**What needs to be done**:
Among the lines of the listing below, retype exactly those from the one containing "## Critical values" through the one containing "### Return type", both included. Do not include pictures.
───── Records shown
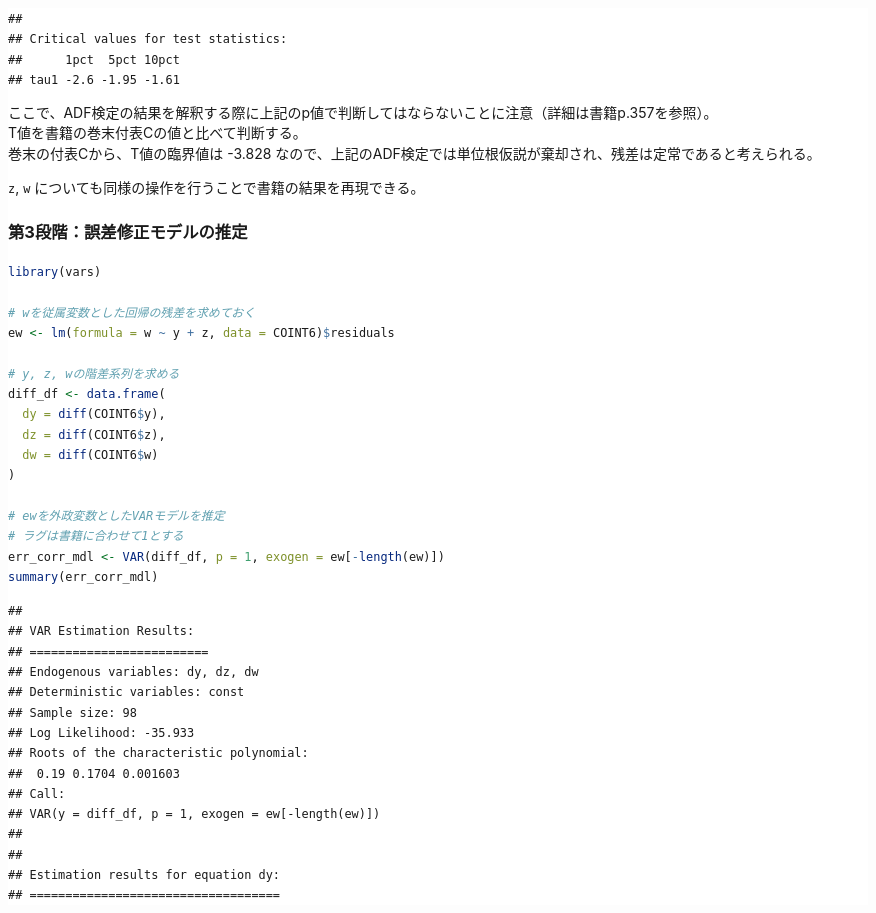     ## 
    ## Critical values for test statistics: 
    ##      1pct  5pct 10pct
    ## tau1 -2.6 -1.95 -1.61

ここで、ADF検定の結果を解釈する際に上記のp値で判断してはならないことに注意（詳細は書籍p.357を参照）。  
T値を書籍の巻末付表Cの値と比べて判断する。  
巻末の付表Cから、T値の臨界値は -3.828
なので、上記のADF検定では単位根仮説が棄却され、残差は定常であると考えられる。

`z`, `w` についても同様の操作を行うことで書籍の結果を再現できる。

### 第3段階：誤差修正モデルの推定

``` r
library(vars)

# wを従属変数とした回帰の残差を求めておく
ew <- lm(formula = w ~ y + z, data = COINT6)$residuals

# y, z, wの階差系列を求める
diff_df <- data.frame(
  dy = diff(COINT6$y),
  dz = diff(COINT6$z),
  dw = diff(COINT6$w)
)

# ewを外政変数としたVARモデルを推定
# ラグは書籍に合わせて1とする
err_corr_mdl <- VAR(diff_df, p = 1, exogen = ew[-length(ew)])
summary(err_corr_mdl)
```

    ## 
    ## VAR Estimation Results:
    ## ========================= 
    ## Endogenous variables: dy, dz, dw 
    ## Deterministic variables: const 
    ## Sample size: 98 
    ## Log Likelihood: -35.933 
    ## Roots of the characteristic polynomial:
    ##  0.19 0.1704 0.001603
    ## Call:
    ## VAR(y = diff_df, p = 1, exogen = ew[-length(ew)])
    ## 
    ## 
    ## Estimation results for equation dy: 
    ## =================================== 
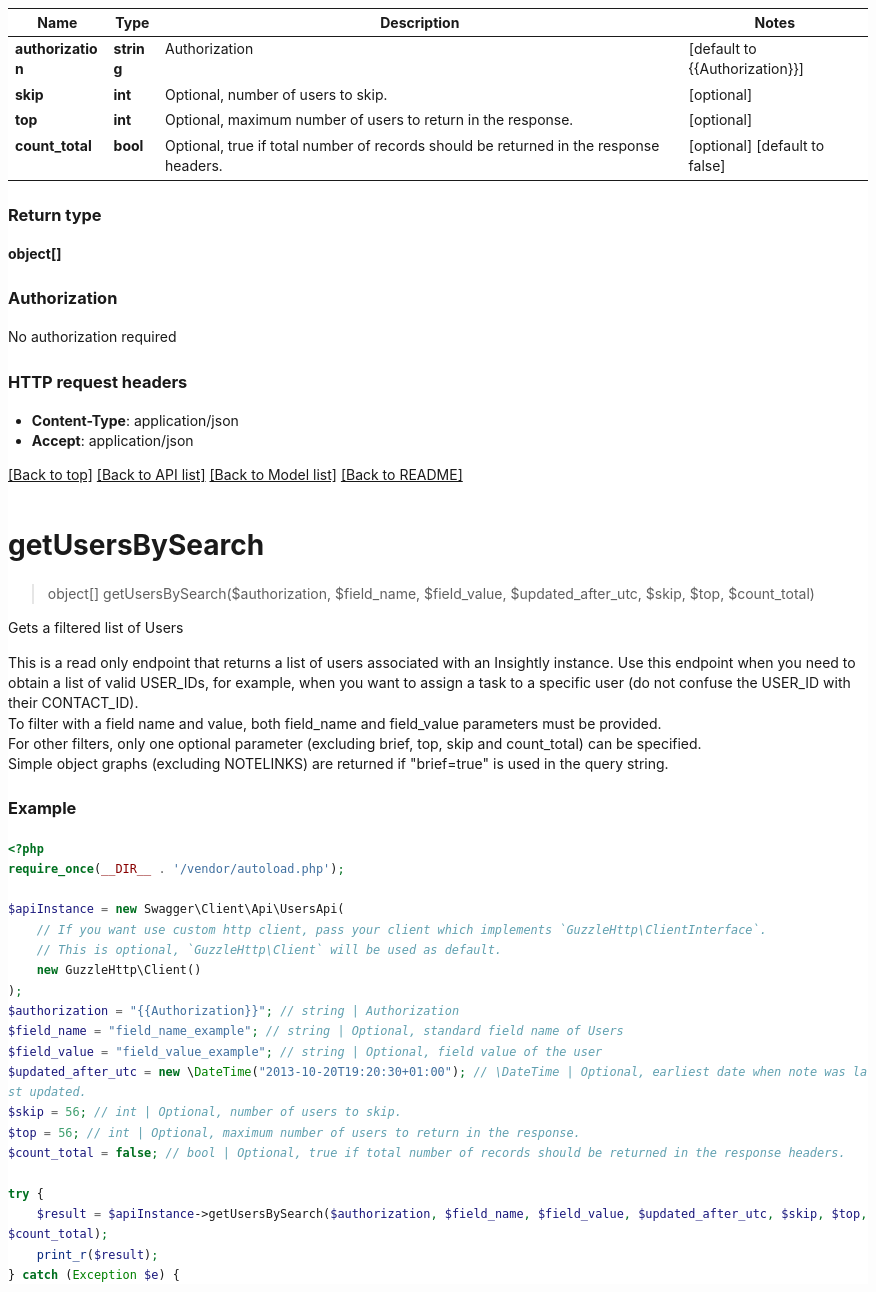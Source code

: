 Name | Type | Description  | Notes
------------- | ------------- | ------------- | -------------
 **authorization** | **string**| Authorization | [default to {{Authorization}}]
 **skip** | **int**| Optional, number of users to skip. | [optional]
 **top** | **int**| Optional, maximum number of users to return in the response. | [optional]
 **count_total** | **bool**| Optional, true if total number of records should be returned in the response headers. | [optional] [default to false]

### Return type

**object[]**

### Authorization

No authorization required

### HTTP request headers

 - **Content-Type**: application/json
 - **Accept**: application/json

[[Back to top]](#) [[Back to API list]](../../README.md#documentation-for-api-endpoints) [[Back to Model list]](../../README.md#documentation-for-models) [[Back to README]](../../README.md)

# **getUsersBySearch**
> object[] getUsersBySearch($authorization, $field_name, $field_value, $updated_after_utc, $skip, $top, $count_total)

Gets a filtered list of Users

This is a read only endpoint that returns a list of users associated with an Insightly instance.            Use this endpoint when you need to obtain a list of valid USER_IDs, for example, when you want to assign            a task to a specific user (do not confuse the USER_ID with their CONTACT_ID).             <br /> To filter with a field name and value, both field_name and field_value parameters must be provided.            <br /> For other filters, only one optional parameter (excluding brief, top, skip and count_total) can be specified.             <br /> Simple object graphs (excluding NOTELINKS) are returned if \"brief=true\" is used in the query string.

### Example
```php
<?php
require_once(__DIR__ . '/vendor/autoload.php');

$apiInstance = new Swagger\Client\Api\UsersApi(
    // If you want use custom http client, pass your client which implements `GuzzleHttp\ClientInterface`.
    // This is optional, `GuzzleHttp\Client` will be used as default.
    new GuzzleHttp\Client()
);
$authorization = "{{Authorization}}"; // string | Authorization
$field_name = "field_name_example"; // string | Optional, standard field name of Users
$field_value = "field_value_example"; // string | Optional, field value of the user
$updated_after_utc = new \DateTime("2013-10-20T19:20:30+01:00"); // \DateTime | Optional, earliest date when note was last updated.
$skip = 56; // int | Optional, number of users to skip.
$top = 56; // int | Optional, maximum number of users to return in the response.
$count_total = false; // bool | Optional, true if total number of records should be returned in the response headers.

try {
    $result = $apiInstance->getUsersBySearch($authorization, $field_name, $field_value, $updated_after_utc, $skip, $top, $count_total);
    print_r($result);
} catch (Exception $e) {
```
──────────
───── Records shown
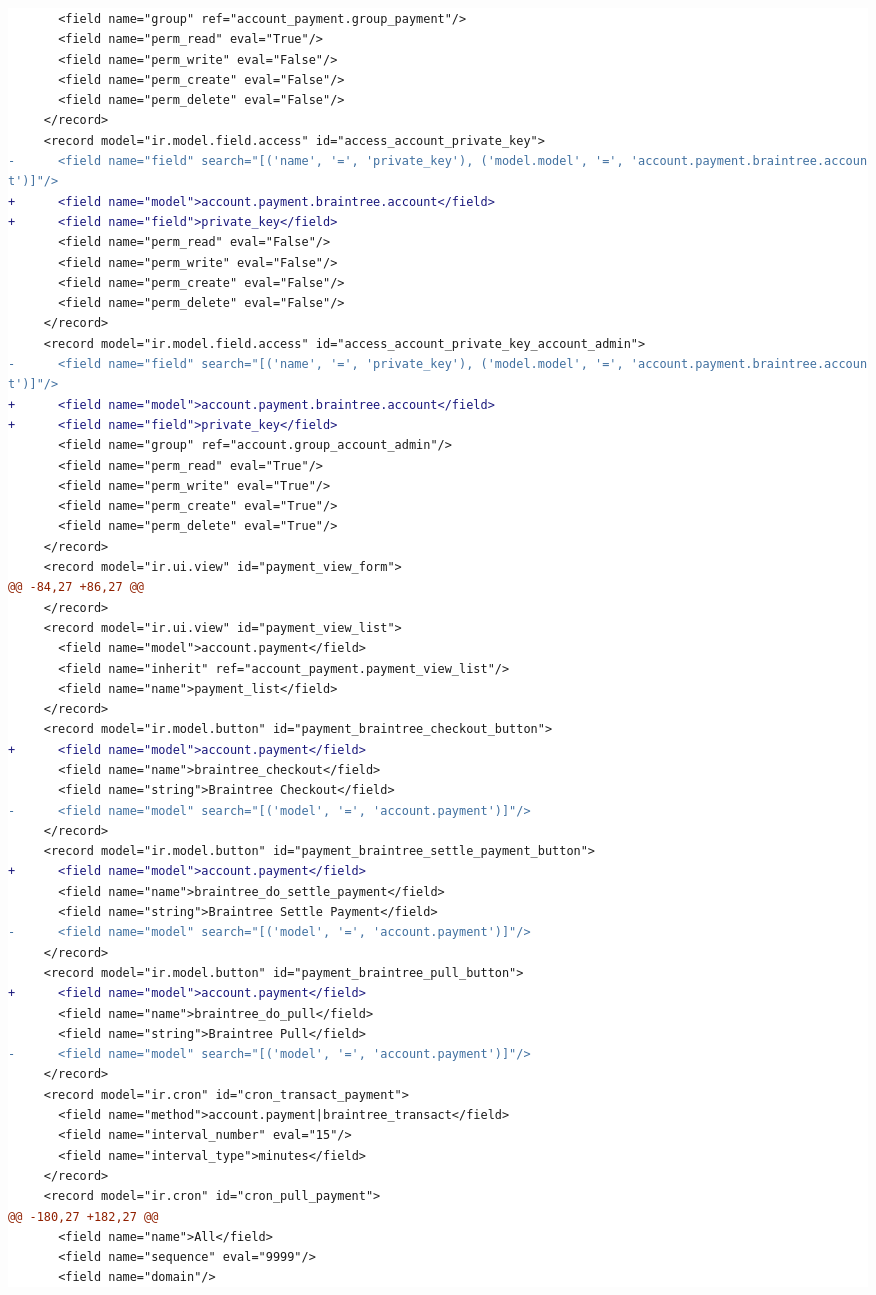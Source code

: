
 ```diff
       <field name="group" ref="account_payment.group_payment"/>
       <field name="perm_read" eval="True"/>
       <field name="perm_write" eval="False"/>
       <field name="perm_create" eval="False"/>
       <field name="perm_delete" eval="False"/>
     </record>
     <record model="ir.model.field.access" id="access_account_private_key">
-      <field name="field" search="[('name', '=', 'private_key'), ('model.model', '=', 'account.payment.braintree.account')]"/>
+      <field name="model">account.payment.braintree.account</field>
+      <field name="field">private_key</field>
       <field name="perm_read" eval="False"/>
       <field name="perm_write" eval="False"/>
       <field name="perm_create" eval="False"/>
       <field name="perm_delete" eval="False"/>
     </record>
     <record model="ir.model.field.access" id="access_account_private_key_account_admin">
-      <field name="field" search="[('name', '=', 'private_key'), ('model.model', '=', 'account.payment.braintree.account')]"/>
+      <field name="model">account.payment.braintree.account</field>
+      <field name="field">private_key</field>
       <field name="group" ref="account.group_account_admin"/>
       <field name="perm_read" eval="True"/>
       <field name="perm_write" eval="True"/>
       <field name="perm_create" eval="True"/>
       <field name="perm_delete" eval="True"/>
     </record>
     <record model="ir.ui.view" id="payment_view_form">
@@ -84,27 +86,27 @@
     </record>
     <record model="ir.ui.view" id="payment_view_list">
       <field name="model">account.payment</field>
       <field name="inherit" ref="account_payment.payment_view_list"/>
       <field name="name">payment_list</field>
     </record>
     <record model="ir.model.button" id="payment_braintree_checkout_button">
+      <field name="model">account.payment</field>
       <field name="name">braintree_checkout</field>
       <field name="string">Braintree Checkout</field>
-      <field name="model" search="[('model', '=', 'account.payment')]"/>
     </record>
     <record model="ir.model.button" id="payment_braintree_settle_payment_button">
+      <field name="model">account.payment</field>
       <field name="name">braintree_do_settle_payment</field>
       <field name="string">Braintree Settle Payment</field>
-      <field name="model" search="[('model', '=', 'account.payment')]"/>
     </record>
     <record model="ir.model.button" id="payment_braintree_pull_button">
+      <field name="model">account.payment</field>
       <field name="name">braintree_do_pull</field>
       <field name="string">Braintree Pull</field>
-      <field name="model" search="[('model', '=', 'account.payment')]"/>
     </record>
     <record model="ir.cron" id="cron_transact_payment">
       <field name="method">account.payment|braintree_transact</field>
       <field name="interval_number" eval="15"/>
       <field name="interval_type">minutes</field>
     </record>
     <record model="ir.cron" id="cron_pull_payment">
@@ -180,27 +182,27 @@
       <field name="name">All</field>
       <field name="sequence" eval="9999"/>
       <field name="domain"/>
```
──────────
**Exercise output**:
    ## Critical values for test statistics: 
    ##      1pct  5pct 10pct
    ## tau1 -2.6 -1.95 -1.61

ここで、ADF検定の結果を解釈する際に上記のp値で判断してはならないことに注意（詳細は書籍p.357を参照）。  
T値を書籍の巻末付表Cの値と比べて判断する。  
巻末の付表Cから、T値の臨界値は -3.828
なので、上記のADF検定では単位根仮説が棄却され、残差は定常であると考えられる。

`z`, `w` についても同様の操作を行うことで書籍の結果を再現できる。

### 第3段階：誤差修正モデルの推定

``` r
library(vars)

# wを従属変数とした回帰の残差を求めておく
ew <- lm(formula = w ~ y + z, data = COINT6)$residuals

# y, z, wの階差系列を求める
diff_df <- data.frame(
  dy = diff(COINT6$y),
  dz = diff(COINT6$z),
  dw = diff(COINT6$w)
)

# ewを外政変数としたVARモデルを推定
# ラグは書籍に合わせて1とする
err_corr_mdl <- VAR(diff_df, p = 1, exogen = ew[-length(ew)])
summary(err_corr_mdl)
```

    ## 
    ## VAR Estimation Results:
    ## ========================= 
    ## Endogenous variables: dy, dz, dw 
    ## Deterministic variables: const 
    ## Sample size: 98 
    ## Log Likelihood: -35.933 
    ## Roots of the characteristic polynomial:
    ##  0.19 0.1704 0.001603
    ## Call:
    ## VAR(y = diff_df, p = 1, exogen = ew[-length(ew)])
    ## 
    ## 
    ## Estimation results for equation dy: 
    ## =================================== 
Source code

: Name | Type | Description  | Notes
------------- | ------------- | ------------- | -------------
 **authorization** | **string**| Authorization | [default to {{Authorization}}]
 **skip** | **int**| Optional, number of users to skip. | [optional]
 **top** | **int**| Optional, maximum number of users to return in the response. | [optional]
 **count_total** | **bool**| Optional, true if total number of records should be returned in the response headers. | [optional] [default to false]

### Return type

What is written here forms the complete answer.